International students at Illinois spend spring break exploring America

By Bonnie Stiernberg

This time of the year, many students look forward to escaping the daily grind and heading home for a week. What if home is all the way on the other side of the globe?

For many international students studying at the University, one week isn’t enough time to make the trek back home. Instead, many use the time as an opportunity to see more of America.

Sarah Gleisner, an outreach coordinator at the Study Abroad Office and advisor of International Illini, said many international students are eager to explore.

“They usually have a list of places they want to see,” she said. “A lot of international students will go on a road trip or go visit friends or relatives in the U.S.”

That’s the plan for Kathleen O’Kelly-Kennedy, junior in AHS and a native of Melbourne, Australia.
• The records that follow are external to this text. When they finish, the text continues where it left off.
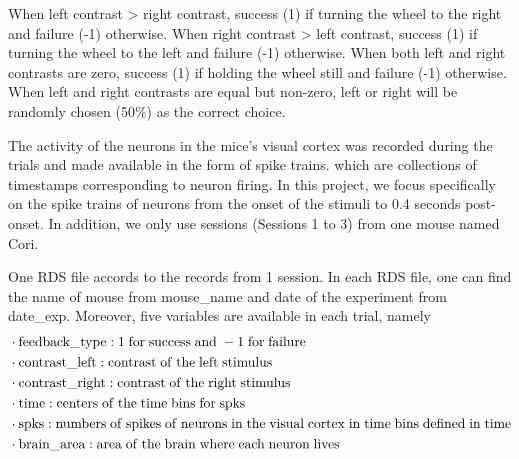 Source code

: \documentclass[12pt]{article}
\begin{document}
When left contrast > right contrast, success (1) if turning the wheel to the right and failure (-1) otherwise.
When right contrast > left contrast, success (1) if turning the wheel to the left and failure (-1) otherwise.
When both left and right contrasts are zero, success (1) if holding the wheel still and failure (-1) otherwise.
When left and right contrasts are equal but non-zero, left or right will be randomly chosen (50$\%$) as the correct choice.

The activity of the neurons in the mice’s visual cortex was recorded during the trials and made available in the form of spike trains. which are collections of timestamps corresponding to neuron firing. In this project, we focus specifically on the spike trains of neurons from the onset of the stimuli to 0.4 seconds post-onset. In addition, we only use sessions (Sessions 1 to 3) from one mouse named Cori.

One RDS file accords to the records from 1 session. In each RDS file, one can find the name of mouse from mouse\_name and date of the experiment from date\_exp. Moreover, five variables are available in each trial, namely 
\begin{align}
&\cdot\rm feedback\_type: 1\; for\;success\;and \; -1\;for\;failure
\nonumber\\  &\cdot\rm contrast\_left: contrast\; of \;the\; left\; stimulus \nonumber\\&\cdot \rm contrast\_right:contrast\; of \;the\; right\; stimulus 
\nonumber\\&\cdot \rm time: centers\; of\; the\; time\; bins\; for\; spks
\nonumber\\&\cdot \rm spks: numbers\; of \;spikes\; of\; neurons \;in\; the\; visual\; cortex\; in\; time\; bins\; defined\; in\; time
\nonumber\\&\cdot \rm brain\_area: area\; of\; the\; brain\; where\; each\; neuron\; lives\nonumber
\end{align}
\end{document}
This spring break, O’Kelly-Kennedy will be visiting her boyfriend in Georgia, a part of the country she hasn’t seen before.

“In the past we’ve kind of hung around campus for a bit and then tried to get up to Chicago for a while,” O’Kelly-Kennedy said. “We haven’t really been anywhere outside of Illinois.”

Ke-Li Cheng, sophomore in Business from Taiwan, will be traveling to San Francisco with family this spring break. Cheng said her parents encourage her to travel over her breaks.

“With all the international students I know, our parents think that if we’re in the States, it’s better to explore,” she said.

Gleisner said she believes exploring America is a great way for international students to get to know their host country.

“For them, to go to the Grand Canyon or the Empire State Building is the perfect way to spend their spring break,” she said. “Most of the students I talk to have ideas of what they’d like to do.”

While O’Kelly-Kennedy and Cheng both plan on traveling this spring break, they have different ideas about what would make an ideal trip.

“I’d love to do the spring break that I’ve seen in the movies,” O’Kelly-Kennedy said. “I’d love to go to the beach, somewhere warm.”

Cheng, on the other hand, said she tries to avoid the typical tourist activities when she visits new cities.

“I’ve already been to most of the big cities,” she said. “The problem for me is the things I would want to see aren’t usually covered by the tour guides. I’m actually more interested in things normal Americans would want to do.”

One major concern for international students like O’Kelly-Kennedy is the cost of an American vacation.

“When you’re an international student, it’s quite expensive, and it’s quite difficult to find flights and all that,” O’Kelly-Kennedy explained. “We try to keep it as cheap as possible.”

Gleisner suggests looking online for inexpensive flights or finding a group on campus that can offer a cheaper alternative.

“Get involved with student organizations,” she said. “A lot of student organizations have trips over break.”

She added that it’s not too late for international students to plan a spring break trip.

“We had some students from the U.K. last year who decided at the very last minute to go to Hawaii, and they were able to pull it together and spend their spring break on the beach.”